Now let me tell you how much I liked it.
Anomalisa follows Michael Stone, (David Thewlis) an author that specializes in customer service, who is depressed by how similar and uninteresting everyone is, until he meets someone out of the ordinary: Lisa. (Jennifer Jason Leigh)
I know; sounds cliched and uninteresting. It succeeds in its execution, however. This is a very unique and adult film, greatly crafted and metaphorical. Despite one of the quotes above, “why the hell was that animated,” this film has a use for its animation; a metaphorical use. It's also surprisingly very funny, despite the depressing themes. The humor comes from a very awkward place -- our lead’s introverted ways -- ways most of us can relate to. The awkwardness also helps set up Michael’s depressed mindset. Hitchcock once said "drama is life with the dull bits left out." This film is real life, but not dull.
This film also had a very handmade feel to it. The entire movie was funded through kickstarter.com, with a budget of about $8,000,000, which is pretty tiny for a movie. You can see tiny hairs on the puppets moving around because of people moving the puppets, since it's stop-motion. It gives the movie a controlled feeling to it, which works very well with the story.

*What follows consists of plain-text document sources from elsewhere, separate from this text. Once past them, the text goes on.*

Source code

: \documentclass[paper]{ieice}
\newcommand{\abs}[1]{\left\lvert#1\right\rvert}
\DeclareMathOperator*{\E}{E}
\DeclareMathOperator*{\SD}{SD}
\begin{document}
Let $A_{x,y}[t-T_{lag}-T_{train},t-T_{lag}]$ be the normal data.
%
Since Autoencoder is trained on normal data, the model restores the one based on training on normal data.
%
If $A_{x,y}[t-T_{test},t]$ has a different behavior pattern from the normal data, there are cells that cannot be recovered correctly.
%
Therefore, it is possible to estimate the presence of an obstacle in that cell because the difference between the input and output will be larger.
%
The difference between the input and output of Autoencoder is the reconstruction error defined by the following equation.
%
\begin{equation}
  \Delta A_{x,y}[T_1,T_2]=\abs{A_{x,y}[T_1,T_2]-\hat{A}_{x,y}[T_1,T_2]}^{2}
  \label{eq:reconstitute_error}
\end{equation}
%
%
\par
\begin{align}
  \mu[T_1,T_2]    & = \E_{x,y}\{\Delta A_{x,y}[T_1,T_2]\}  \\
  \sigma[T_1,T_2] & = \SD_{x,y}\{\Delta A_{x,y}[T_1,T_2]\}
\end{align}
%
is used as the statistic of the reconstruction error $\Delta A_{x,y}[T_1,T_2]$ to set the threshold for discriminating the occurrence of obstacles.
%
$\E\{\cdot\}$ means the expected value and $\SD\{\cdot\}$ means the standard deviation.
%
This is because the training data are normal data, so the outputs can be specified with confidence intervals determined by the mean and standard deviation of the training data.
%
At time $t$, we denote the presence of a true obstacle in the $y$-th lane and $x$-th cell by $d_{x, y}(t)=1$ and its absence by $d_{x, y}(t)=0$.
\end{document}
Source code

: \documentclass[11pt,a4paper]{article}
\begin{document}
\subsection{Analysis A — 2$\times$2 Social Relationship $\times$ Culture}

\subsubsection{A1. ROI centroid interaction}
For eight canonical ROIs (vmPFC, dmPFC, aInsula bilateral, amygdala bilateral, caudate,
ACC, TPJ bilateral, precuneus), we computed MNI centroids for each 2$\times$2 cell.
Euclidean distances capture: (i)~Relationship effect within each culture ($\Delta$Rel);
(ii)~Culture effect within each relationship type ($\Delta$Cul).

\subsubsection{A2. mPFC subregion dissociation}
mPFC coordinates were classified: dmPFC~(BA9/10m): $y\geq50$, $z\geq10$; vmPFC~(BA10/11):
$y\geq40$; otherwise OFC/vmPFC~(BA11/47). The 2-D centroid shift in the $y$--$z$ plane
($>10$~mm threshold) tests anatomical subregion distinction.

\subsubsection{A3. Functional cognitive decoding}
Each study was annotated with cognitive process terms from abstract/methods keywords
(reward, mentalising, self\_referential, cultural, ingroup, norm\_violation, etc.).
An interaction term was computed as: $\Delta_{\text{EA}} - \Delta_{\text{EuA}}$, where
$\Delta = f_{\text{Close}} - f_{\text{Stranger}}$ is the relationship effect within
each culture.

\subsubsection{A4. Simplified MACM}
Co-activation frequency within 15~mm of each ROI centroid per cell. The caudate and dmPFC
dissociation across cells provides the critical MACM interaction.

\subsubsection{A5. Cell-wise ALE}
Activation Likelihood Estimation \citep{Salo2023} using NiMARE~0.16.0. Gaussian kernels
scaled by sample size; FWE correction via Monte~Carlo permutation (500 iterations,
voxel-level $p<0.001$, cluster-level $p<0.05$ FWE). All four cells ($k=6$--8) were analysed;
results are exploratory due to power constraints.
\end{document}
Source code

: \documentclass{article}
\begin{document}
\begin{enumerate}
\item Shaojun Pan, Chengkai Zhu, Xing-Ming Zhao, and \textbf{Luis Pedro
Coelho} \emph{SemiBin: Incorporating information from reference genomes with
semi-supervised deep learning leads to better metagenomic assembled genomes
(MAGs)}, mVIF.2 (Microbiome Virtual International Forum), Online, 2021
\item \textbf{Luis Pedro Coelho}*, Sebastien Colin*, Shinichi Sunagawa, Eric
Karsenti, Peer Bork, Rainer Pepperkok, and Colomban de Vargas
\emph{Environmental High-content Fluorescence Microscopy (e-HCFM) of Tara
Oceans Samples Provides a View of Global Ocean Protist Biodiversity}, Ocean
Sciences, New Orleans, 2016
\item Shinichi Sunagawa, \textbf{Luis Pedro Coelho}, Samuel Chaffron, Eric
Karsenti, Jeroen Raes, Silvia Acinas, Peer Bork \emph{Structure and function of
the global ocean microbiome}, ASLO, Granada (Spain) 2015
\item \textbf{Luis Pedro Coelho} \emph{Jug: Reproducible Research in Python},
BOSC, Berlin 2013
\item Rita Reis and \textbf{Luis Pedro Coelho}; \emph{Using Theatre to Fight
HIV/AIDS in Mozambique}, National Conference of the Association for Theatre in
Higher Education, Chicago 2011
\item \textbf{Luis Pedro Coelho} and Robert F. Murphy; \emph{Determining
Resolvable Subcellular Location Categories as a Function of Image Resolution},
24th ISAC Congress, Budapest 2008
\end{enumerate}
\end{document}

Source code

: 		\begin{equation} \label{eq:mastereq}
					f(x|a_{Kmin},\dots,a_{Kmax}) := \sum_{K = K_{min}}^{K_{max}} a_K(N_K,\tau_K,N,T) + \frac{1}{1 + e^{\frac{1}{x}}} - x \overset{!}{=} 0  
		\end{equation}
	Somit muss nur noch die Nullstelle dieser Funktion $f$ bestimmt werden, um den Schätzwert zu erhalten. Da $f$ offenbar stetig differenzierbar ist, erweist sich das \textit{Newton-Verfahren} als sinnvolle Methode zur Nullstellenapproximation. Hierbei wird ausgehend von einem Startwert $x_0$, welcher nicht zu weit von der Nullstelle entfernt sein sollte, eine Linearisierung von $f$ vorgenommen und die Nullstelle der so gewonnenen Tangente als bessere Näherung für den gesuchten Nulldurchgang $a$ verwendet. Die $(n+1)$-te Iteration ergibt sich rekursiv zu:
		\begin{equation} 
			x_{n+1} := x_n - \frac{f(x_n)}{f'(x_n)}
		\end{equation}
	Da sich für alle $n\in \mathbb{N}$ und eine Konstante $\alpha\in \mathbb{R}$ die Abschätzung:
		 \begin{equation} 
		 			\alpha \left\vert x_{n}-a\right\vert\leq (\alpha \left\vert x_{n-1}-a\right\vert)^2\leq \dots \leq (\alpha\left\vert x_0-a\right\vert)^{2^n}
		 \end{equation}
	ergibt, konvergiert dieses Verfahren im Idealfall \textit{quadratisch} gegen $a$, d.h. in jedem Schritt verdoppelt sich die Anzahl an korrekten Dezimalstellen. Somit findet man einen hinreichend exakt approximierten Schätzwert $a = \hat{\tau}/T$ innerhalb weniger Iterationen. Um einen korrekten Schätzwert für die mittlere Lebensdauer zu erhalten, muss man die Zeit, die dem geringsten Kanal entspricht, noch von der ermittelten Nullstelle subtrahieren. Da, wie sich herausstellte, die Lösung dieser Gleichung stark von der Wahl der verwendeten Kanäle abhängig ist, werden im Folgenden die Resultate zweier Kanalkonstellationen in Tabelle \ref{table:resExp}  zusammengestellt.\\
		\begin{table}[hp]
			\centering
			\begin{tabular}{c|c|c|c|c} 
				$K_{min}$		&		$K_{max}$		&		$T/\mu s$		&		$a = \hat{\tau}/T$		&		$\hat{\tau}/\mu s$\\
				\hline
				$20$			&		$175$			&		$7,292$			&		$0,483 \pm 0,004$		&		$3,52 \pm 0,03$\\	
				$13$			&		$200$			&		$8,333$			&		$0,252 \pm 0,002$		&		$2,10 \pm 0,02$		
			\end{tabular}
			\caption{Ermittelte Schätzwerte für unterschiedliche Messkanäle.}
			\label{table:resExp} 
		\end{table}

Charlie Kaufman is known for his screenwriting; he's written movies like Being John Malkovich, Adaptation, and Eternal Sunshine of the Spotless Mind. Lately, he's been directing as well, with Synecdoche, New York being his directorial debut. So far, he's doing great, as he and Duke Johnson (known for his work on Moral Orel) direct pretty well, with their longer takes emphasizing long periods of awkwardness. (And Charlie Kaufman writes another great script, along with the direction)
If there's any quarrel I could take with this movie, it's that it may be too weird for some audiences. The animation can make some people uncomfortable, particularly during a certain scene. You know what I'm talking about if you've seen the movie. While that might be an issue for some, it wasn’t for me.I found it one of the most interesting films I've seen this year. Certainly the best animated movie of the year, if you’re thinking award categories. (And I loved “Inside Out.”) It will stick with you after you've left the theater. Please give it at least a try, but if you don't like it, don't say I didn't warn you.